#### Work to be completed:
Report back each line of the data that contains the word "return".

#### Data under study:

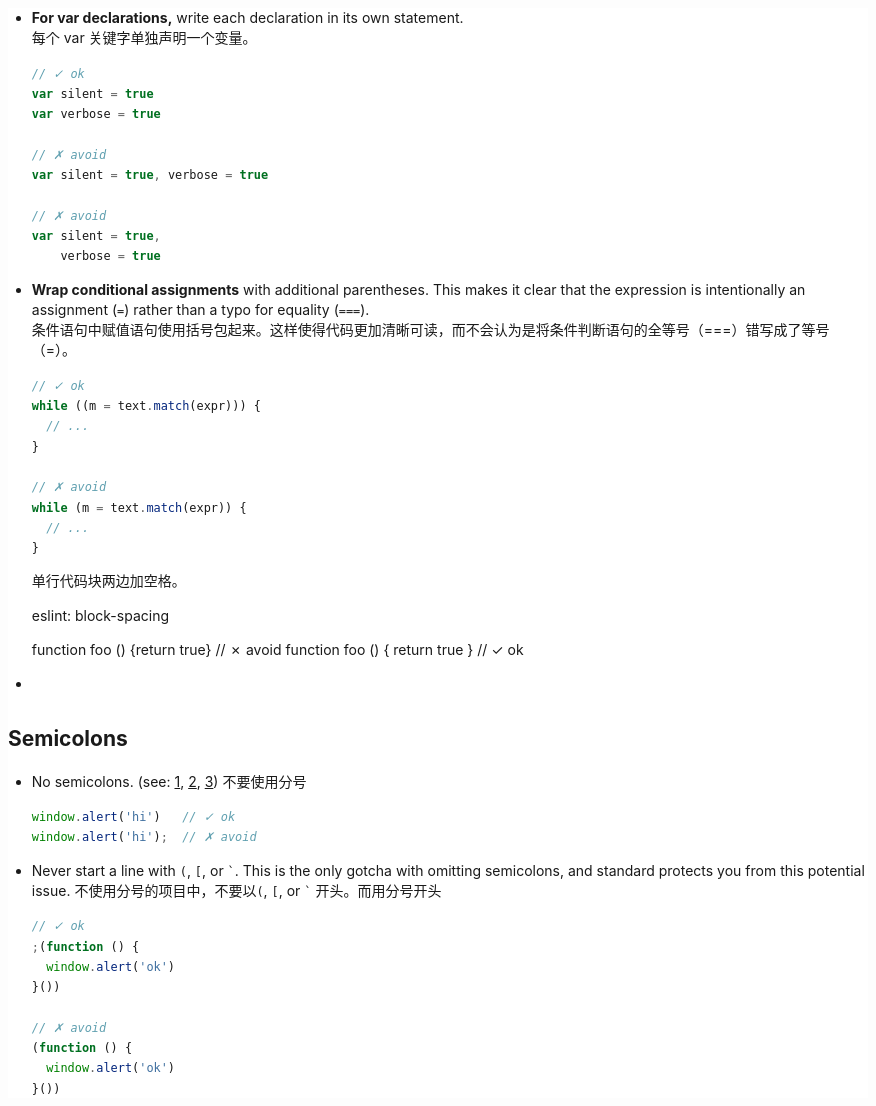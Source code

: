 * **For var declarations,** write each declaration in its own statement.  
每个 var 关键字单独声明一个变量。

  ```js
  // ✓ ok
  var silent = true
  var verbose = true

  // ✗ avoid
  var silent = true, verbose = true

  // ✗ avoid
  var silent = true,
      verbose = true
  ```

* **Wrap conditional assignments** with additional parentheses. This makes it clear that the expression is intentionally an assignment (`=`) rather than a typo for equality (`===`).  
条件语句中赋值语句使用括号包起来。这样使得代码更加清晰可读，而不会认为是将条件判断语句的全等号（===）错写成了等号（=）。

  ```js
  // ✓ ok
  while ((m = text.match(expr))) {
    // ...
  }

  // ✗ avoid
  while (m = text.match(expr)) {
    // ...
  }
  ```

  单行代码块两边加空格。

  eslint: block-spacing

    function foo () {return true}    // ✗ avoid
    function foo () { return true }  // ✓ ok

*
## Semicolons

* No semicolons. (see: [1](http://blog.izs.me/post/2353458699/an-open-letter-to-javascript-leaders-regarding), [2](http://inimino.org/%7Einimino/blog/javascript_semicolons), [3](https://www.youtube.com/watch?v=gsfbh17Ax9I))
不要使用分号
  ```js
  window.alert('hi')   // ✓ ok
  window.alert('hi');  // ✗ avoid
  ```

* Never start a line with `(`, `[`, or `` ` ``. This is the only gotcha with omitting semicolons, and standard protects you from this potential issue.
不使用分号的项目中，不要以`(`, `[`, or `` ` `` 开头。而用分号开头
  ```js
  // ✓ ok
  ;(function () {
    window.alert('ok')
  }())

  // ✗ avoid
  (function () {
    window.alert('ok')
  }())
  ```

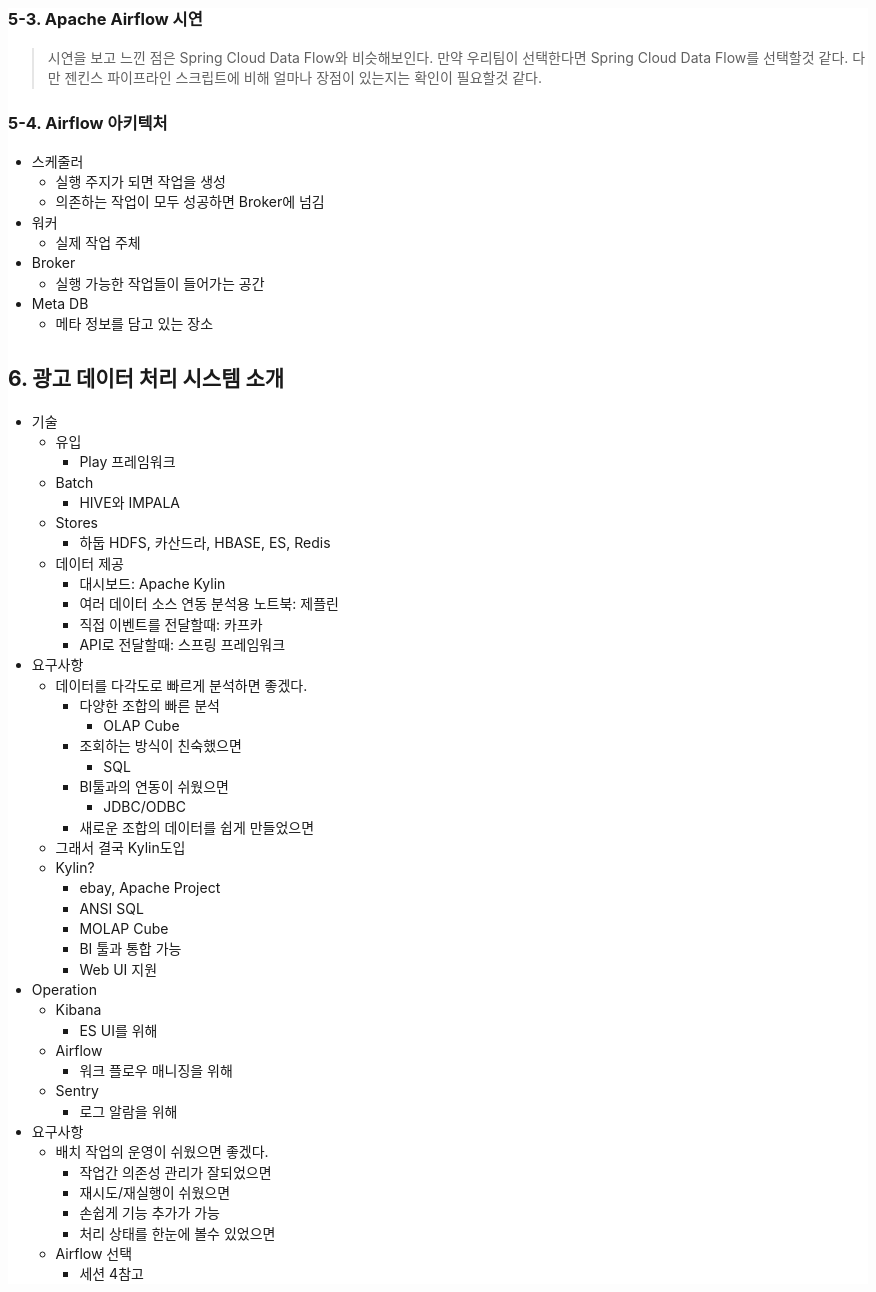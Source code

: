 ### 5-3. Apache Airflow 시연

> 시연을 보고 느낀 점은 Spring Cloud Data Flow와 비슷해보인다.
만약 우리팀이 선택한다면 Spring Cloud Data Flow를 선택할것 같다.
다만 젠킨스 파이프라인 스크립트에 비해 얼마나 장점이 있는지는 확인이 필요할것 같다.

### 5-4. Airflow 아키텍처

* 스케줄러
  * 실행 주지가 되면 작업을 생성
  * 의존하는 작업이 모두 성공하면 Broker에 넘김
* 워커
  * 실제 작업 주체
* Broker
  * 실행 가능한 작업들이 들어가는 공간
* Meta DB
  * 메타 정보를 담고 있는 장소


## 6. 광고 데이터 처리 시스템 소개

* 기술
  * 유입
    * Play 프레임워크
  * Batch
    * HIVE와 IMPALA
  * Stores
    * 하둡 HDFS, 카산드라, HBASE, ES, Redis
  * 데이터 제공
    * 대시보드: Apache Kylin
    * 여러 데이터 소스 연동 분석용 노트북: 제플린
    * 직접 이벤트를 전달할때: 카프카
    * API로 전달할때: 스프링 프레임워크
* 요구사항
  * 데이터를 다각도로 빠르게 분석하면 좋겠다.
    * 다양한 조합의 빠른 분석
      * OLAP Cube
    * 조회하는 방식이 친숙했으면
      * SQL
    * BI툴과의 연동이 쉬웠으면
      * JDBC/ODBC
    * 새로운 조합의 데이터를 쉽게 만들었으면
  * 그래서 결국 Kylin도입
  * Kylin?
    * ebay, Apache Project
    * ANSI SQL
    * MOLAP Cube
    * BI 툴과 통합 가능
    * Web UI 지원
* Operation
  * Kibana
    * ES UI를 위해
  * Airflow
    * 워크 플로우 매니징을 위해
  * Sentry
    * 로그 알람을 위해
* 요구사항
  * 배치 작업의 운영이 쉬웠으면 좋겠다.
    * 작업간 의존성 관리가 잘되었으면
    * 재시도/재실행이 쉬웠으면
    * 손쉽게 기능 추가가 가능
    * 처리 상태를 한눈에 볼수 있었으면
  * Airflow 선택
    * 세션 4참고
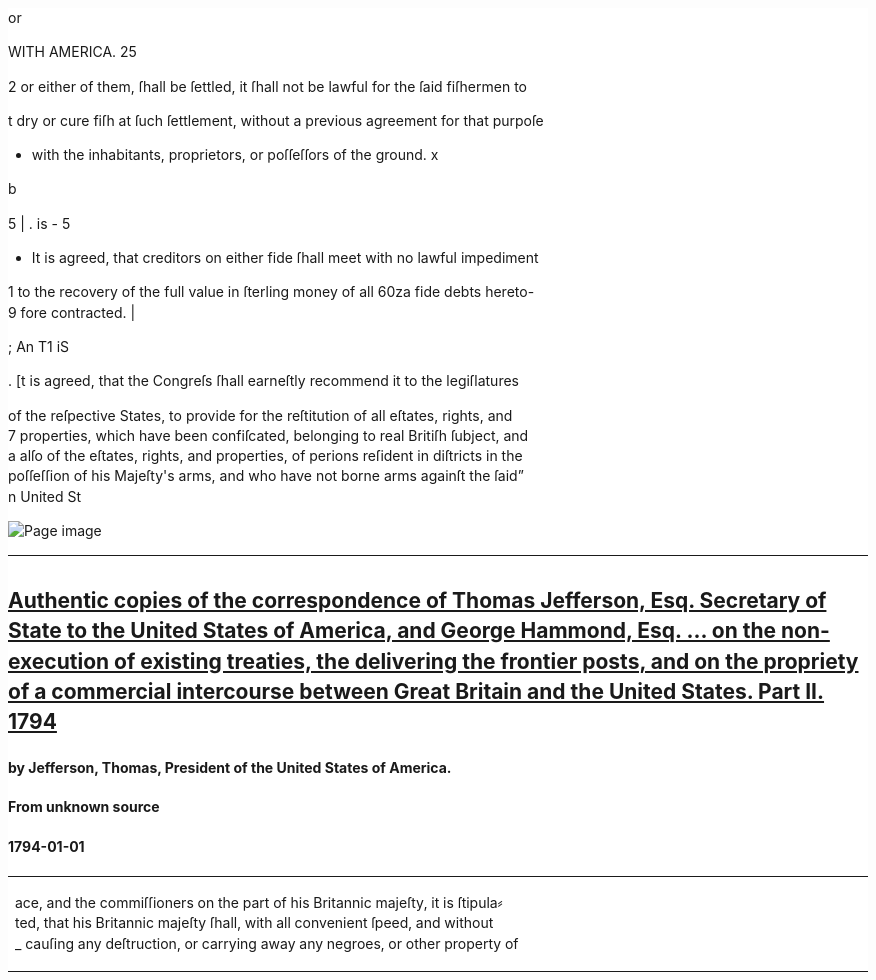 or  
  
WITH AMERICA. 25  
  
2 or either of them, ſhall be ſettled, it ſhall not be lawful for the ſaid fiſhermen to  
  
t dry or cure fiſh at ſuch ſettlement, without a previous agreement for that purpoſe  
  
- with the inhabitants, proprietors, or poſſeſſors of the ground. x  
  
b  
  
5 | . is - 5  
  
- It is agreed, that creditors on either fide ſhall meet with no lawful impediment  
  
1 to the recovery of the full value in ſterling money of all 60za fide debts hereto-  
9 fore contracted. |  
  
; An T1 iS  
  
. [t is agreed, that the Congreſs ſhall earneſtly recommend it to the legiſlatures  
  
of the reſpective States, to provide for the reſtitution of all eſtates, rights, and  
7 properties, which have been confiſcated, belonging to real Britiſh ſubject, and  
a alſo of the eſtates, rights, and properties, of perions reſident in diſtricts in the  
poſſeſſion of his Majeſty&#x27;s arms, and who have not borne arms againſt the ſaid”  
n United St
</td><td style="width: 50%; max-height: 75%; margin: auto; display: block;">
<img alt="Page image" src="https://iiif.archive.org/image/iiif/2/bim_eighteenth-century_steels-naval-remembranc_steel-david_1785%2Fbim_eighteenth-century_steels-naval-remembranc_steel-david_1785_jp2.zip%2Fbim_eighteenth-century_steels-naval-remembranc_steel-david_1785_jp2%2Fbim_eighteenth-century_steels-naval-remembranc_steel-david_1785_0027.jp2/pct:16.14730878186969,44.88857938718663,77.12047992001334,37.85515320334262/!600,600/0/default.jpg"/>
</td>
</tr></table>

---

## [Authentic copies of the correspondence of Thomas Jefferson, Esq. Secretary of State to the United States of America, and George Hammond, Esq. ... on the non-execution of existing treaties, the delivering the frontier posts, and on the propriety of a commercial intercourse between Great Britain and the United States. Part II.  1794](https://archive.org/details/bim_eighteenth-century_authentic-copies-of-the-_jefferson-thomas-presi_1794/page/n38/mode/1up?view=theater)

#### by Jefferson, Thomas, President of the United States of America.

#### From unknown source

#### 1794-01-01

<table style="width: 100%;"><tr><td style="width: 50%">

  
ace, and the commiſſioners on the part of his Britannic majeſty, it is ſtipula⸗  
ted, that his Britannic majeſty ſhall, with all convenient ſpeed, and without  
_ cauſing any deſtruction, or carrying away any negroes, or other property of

#### Task solution:
    function foo () {return true}    // ✗ avoid
    function foo () { return true }  // ✓ ok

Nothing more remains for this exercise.